ACTION ITEM:
Please output exactly the lines of the material from the first through the line containing "Import Project ->", and nothing more.

ENTRIES SUPPLIED:
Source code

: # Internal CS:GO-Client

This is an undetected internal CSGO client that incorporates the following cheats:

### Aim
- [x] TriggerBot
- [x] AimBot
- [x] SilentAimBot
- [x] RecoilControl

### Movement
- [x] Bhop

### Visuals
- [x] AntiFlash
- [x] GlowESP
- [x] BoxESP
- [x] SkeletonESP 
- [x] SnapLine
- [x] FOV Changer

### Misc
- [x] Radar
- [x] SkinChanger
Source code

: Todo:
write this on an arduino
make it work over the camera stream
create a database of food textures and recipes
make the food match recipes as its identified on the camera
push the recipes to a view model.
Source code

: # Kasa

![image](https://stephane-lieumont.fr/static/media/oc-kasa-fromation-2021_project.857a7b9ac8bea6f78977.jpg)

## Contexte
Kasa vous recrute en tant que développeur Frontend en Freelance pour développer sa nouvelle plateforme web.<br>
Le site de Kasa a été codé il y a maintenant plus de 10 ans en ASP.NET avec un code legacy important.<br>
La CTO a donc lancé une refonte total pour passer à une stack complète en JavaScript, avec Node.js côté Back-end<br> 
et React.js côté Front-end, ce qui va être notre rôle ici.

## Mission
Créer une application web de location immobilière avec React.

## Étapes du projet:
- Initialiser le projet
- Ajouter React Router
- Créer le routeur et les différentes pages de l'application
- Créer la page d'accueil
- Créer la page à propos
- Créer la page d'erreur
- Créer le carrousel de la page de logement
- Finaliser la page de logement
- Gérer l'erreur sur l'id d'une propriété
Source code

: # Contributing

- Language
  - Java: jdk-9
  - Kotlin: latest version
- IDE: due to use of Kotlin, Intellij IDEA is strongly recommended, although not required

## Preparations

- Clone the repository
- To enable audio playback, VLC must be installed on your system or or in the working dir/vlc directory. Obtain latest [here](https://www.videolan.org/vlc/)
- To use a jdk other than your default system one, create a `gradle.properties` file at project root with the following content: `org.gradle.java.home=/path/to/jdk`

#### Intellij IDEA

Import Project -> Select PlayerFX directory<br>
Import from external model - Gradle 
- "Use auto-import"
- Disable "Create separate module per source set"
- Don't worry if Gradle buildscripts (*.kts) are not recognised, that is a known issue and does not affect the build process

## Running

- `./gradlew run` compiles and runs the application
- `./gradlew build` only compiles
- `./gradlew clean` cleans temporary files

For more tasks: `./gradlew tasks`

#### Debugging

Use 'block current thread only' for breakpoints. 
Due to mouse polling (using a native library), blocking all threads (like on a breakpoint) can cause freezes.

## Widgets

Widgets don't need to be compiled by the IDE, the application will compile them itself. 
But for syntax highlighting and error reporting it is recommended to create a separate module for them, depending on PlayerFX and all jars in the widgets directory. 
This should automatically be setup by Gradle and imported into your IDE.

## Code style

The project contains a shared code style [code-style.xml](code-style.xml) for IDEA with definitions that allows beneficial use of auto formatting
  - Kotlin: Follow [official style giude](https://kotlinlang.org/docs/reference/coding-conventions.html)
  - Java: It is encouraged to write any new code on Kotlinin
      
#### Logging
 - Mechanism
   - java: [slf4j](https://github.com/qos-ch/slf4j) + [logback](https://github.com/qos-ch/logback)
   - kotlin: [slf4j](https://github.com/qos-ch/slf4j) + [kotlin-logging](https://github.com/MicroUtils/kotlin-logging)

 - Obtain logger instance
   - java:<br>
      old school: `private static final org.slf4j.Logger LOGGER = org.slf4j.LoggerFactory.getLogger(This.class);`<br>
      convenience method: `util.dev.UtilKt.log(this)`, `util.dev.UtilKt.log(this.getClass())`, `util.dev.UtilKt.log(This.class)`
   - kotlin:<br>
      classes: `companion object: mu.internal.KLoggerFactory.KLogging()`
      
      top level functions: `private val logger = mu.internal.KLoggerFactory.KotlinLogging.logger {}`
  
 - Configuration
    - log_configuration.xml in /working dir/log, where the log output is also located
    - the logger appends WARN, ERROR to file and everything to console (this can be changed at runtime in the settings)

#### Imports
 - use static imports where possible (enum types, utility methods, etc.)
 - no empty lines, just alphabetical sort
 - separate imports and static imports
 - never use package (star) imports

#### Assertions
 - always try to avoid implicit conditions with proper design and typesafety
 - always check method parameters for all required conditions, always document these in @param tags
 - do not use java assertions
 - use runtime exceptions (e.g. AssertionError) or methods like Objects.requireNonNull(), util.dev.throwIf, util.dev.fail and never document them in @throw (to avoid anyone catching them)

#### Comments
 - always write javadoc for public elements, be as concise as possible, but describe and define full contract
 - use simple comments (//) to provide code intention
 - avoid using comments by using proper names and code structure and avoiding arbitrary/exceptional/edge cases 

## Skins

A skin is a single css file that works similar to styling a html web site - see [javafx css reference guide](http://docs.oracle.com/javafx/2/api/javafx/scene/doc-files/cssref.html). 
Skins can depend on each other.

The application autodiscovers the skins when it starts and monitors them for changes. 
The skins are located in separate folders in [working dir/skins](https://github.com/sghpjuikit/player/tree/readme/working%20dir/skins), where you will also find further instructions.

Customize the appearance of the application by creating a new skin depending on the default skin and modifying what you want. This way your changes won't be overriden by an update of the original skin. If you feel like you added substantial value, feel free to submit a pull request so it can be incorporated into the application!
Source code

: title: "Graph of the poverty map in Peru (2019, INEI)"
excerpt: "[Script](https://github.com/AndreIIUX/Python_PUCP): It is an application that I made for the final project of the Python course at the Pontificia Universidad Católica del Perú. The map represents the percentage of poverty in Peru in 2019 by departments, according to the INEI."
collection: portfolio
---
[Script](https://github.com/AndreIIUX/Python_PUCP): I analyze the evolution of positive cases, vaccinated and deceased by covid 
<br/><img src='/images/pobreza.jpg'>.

ANSWER FOR THIS EXERCISE:
Source code

: # Internal CS:GO-Client

This is an undetected internal CSGO client that incorporates the following cheats:

### Aim
- [x] TriggerBot
- [x] AimBot
- [x] SilentAimBot
- [x] RecoilControl

### Movement
- [x] Bhop

### Visuals
- [x] AntiFlash
- [x] GlowESP
- [x] BoxESP
- [x] SkeletonESP 
- [x] SnapLine
- [x] FOV Changer

### Misc
- [x] Radar
- [x] SkinChanger
Source code

: Todo:
write this on an arduino
make it work over the camera stream
create a database of food textures and recipes
make the food match recipes as its identified on the camera
push the recipes to a view model.
Source code

: # Kasa

![image](https://stephane-lieumont.fr/static/media/oc-kasa-fromation-2021_project.857a7b9ac8bea6f78977.jpg)

## Contexte
Kasa vous recrute en tant que développeur Frontend en Freelance pour développer sa nouvelle plateforme web.<br>
Le site de Kasa a été codé il y a maintenant plus de 10 ans en ASP.NET avec un code legacy important.<br>
La CTO a donc lancé une refonte total pour passer à une stack complète en JavaScript, avec Node.js côté Back-end<br> 
et React.js côté Front-end, ce qui va être notre rôle ici.

## Mission
Créer une application web de location immobilière avec React.

## Étapes du projet:
- Initialiser le projet
- Ajouter React Router
- Créer le routeur et les différentes pages de l'application
- Créer la page d'accueil
- Créer la page à propos
- Créer la page d'erreur
- Créer le carrousel de la page de logement
- Finaliser la page de logement
- Gérer l'erreur sur l'id d'une propriété
Source code

: # Contributing

- Language
  - Java: jdk-9
  - Kotlin: latest version
- IDE: due to use of Kotlin, Intellij IDEA is strongly recommended, although not required

## Preparations

- Clone the repository
- To enable audio playback, VLC must be installed on your system or or in the working dir/vlc directory. Obtain latest [here](https://www.videolan.org/vlc/)
- To use a jdk other than your default system one, create a `gradle.properties` file at project root with the following content: `org.gradle.java.home=/path/to/jdk`

#### Intellij IDEA

Import Project -> Select PlayerFX directory<br>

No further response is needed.